To do - Where the word "page" occurs in a line of the data, return the whole line.

Document images with source code -

* * * * * * *

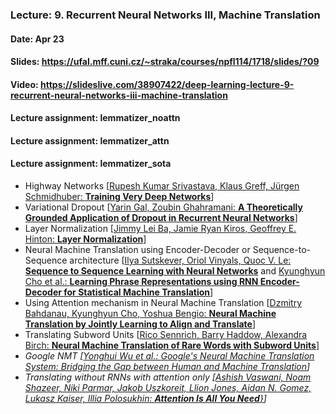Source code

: ### Lecture: 9. Recurrent Neural Networks III, Machine Translation
#### Date: Apr 23
#### Slides: https://ufal.mff.cuni.cz/~straka/courses/npfl114/1718/slides/?09
#### Video: https://slideslive.com/38907422/deep-learning-lecture-9-recurrent-neural-networks-iii-machine-translation
#### Lecture assignment: lemmatizer_noattn
#### Lecture assignment: lemmatizer_attn
#### Lecture assignment: lemmatizer_sota

- Highway Networks [[Rupesh Kumar Srivastava, Klaus Greff, Jürgen Schmidhuber: **Training Very Deep Networks**](https://arxiv.org/abs/1507.06228)]
- Variational Dropout [[Yarin Gal, Zoubin Ghahramani: **A Theoretically Grounded Application of Dropout in Recurrent Neural Networks**](https://arxiv.org/abs/1512.05287)]
- Layer Normalization [[Jimmy Lei Ba, Jamie Ryan Kiros, Geoffrey E. Hinton: **Layer Normalization**](https://arxiv.org/abs/1607.06450)]
- Neural Machine Translation using Encoder-Decoder or Sequence-to-Sequence architecture [[Ilya Sutskever, Oriol Vinyals, Quoc V. Le: **Sequence to Sequence Learning with Neural Networks**](https://arxiv.org/abs/1409.3215) and [Kyunghyun Cho et al.: **Learning Phrase Representations using RNN Encoder-Decoder for Statistical Machine Translation**](https://arxiv.org/abs/1406.1078)]
- Using Attention mechanism in Neural Machine Translation [[Dzmitry Bahdanau, Kyunghyun Cho, Yoshua Bengio: **Neural Machine Translation by Jointly Learning to Align and Translate**](https://arxiv.org/abs/1409.0473)]
- Translating Subword Units [[Rico Sennrich, Barry Haddow, Alexandra Birch: **Neural Machine Translation of Rare Words with Subword Units**](https://arxiv.org/abs/1508.07909)]
- _Google NMT [[Yonghui Wu et al.: Google's Neural Machine Translation System: Bridging the Gap between Human and Machine Translation](https://arxiv.org/abs/1609.08144)]_
- _Translating without RNNs with attention only [[Ashish Vaswani, Noam Shazeer, Niki Parmar, Jakob Uszkoreit, Llion Jones, Aidan N. Gomez, Lukasz Kaiser, Illia Polosukhin: **Attention Is All You Need**}](https://arxiv.org/abs/1706.03762)]_
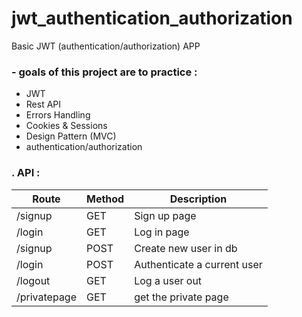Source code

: # jwt_authentication_authorization
Basic JWT (authentication/authorization) APP
### - goals of this project  are to practice : 
 * JWT 
 * Rest API
 * Errors Handling
 * Cookies & Sessions
 * Design Pattern (MVC)
 * authentication/authorization
   
### . API :
| Route    | Method | Description                |
|----------|--------|----------------------------|
| /signup  | GET    | Sign up page               |
| /login   | GET    | Log in page                |
| /signup  | POST   | Create new user in db      |
| /login   | POST   | Authenticate a current user|
| /logout  | GET    | Log a user out             |
| /privatepage  | GET    | get the private page  |

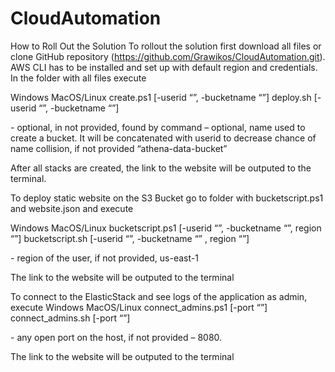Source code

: # CloudAutomation

How to Roll Out the Solution
To rollout the solution first download all files or clone GitHub repository (https://github.com/Grawikos/CloudAutomation.git). AWS CLI has to be installed and set up with default region and credentials. In the folder with all files execute 

Windows	MacOS/Linux
create.ps1 [-userid “<account user id>”, -bucketname “<name>”] 	deploy.sh [-userid “<account user id>”, -bucketname “<name>”]

<account user id> - optional, in not provided, found by command
<name> – optional, name used to create a bucket. It will be concatenated with userid to decrease chance of name collision, if not provided “athena-data-bucket”

After all stacks are created, the link to the website will be outputed to the terminal.

To deploy static website on the S3 Bucket go to folder with bucketscript.ps1 and website.json and execute

Windows	MacOS/Linux
bucketscript.ps1 [-userid “<account user id>”, -bucketname “<name>”, region “<region>”] 	bucketscript.sh [-userid “<account user id>”, -bucketname “<name>” , region “<region>”]

<region> - region of the user, if not provided, us-east-1

The link to the website will be outputed to the terminal

To connect to the ElasticStack and see logs of the application as admin, execute
Windows	MacOS/Linux
connect_admins.ps1 [-port “<local Port Number>”]	connect_admins.sh [-port “<local Port Number>”]

<local Port Number> - any open port on the host, if not provided – 8080.

The link to the website will be outputed to the terminal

* * * * * * *

Answer for the task -
| /signup  | GET    | Sign up page               |
| /login   | GET    | Log in page                |
| /privatepage  | GET    | get the private page  |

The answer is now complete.